Supplied entries START

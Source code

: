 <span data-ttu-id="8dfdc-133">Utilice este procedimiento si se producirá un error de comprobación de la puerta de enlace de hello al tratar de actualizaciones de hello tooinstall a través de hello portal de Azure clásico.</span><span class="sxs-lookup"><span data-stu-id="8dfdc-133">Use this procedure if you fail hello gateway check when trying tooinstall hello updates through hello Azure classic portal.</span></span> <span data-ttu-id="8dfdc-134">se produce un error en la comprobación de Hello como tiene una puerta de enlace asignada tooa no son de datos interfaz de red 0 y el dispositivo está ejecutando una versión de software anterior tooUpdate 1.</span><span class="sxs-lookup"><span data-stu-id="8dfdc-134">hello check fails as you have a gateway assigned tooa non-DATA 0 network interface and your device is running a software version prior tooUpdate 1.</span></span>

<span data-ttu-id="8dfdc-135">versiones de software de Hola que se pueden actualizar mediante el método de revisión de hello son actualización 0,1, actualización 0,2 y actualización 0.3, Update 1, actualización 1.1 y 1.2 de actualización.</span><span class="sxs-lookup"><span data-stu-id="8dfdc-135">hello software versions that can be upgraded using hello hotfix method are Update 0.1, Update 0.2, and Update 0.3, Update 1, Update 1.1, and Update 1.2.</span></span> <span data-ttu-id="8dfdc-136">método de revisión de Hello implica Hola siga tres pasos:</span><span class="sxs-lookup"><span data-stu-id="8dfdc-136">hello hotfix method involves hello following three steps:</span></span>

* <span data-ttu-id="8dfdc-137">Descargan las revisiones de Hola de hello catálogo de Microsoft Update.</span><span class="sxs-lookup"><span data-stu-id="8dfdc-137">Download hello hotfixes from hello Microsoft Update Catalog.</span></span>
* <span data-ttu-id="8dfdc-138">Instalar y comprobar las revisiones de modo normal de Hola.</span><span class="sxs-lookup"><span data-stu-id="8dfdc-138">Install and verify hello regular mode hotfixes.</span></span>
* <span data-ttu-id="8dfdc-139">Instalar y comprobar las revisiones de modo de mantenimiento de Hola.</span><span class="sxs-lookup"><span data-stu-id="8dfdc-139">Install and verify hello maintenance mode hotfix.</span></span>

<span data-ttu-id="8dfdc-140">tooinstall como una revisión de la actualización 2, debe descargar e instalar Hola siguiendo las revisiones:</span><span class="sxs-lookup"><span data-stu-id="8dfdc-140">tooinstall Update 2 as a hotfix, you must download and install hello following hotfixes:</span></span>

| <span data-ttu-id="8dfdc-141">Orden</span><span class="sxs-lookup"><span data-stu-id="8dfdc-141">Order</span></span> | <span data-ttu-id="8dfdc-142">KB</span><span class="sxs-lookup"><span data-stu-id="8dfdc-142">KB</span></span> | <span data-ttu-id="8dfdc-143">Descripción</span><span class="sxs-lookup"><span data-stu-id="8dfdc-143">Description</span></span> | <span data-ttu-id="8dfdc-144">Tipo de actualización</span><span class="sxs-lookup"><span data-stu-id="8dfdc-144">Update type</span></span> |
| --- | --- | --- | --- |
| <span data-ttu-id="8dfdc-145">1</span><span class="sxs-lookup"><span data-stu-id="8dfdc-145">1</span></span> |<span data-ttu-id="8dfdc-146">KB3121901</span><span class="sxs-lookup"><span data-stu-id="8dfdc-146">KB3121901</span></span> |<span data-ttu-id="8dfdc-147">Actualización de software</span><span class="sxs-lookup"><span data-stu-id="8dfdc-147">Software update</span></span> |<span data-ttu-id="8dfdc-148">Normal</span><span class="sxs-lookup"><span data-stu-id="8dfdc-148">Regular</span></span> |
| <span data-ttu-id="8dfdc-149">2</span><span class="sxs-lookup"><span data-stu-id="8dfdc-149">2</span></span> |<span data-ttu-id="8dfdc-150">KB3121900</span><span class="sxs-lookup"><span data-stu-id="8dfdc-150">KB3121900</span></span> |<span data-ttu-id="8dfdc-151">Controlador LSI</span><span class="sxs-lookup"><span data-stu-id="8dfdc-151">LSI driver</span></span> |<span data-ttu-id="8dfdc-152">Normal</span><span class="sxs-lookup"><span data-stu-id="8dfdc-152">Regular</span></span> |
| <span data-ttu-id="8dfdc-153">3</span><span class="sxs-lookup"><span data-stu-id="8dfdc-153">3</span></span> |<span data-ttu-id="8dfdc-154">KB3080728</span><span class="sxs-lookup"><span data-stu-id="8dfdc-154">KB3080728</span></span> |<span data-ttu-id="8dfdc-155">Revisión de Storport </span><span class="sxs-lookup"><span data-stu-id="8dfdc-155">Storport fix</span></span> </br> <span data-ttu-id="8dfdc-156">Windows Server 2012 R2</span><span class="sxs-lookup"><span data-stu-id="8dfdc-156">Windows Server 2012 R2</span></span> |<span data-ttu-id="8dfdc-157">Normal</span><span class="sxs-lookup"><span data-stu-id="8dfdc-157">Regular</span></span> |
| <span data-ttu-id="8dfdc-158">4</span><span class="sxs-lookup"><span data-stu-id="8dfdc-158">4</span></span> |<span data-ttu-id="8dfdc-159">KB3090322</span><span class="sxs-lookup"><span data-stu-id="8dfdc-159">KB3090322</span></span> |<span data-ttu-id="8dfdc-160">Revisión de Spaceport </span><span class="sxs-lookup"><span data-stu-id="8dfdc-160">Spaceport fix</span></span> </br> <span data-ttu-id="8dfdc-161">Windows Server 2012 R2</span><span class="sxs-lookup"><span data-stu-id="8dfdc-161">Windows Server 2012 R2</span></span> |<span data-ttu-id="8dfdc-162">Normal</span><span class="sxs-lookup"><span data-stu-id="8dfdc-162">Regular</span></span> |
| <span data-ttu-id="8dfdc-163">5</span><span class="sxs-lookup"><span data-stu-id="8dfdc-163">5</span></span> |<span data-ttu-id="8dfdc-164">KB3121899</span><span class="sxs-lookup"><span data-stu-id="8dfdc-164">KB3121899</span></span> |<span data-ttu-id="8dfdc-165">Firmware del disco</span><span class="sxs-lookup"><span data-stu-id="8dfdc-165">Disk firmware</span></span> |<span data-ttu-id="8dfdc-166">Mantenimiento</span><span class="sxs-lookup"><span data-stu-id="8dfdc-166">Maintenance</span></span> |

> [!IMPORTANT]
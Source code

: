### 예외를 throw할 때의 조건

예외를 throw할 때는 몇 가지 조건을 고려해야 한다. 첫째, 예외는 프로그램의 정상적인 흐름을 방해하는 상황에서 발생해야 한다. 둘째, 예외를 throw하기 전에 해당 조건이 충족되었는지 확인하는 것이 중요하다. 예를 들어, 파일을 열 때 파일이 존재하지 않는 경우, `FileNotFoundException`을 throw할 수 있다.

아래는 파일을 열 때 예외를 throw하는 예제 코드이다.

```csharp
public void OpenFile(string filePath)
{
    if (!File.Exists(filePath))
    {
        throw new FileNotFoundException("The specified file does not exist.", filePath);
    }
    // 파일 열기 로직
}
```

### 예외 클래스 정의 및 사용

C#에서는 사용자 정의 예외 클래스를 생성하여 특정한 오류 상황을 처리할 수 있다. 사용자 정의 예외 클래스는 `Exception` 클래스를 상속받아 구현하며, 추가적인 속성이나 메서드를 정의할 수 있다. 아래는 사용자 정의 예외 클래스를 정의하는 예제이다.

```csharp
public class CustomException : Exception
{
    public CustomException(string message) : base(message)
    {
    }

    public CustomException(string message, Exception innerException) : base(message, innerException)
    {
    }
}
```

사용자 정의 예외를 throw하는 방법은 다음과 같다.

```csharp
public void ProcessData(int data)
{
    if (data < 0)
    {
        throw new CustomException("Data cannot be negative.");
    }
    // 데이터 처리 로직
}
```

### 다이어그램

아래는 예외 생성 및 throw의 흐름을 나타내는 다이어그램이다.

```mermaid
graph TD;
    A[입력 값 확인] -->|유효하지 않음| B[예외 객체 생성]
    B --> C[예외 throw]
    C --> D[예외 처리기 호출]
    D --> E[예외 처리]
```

Supplied entries END

Would you retype the lines above from the one with "예외를 throw할 때는" down to the one with "### 예외 클래스 정의 및 사용", word for word, both ends included and no other lines?

**Answer section**
예외를 throw할 때는 몇 가지 조건을 고려해야 한다. 첫째, 예외는 프로그램의 정상적인 흐름을 방해하는 상황에서 발생해야 한다. 둘째, 예외를 throw하기 전에 해당 조건이 충족되었는지 확인하는 것이 중요하다. 예를 들어, 파일을 열 때 파일이 존재하지 않는 경우, `FileNotFoundException`을 throw할 수 있다.

아래는 파일을 열 때 예외를 throw하는 예제 코드이다.

```csharp
public void OpenFile(string filePath)
{
    if (!File.Exists(filePath))
    {
        throw new FileNotFoundException("The specified file does not exist.", filePath);
    }
    // 파일 열기 로직
}
```

### 예외 클래스 정의 및 사용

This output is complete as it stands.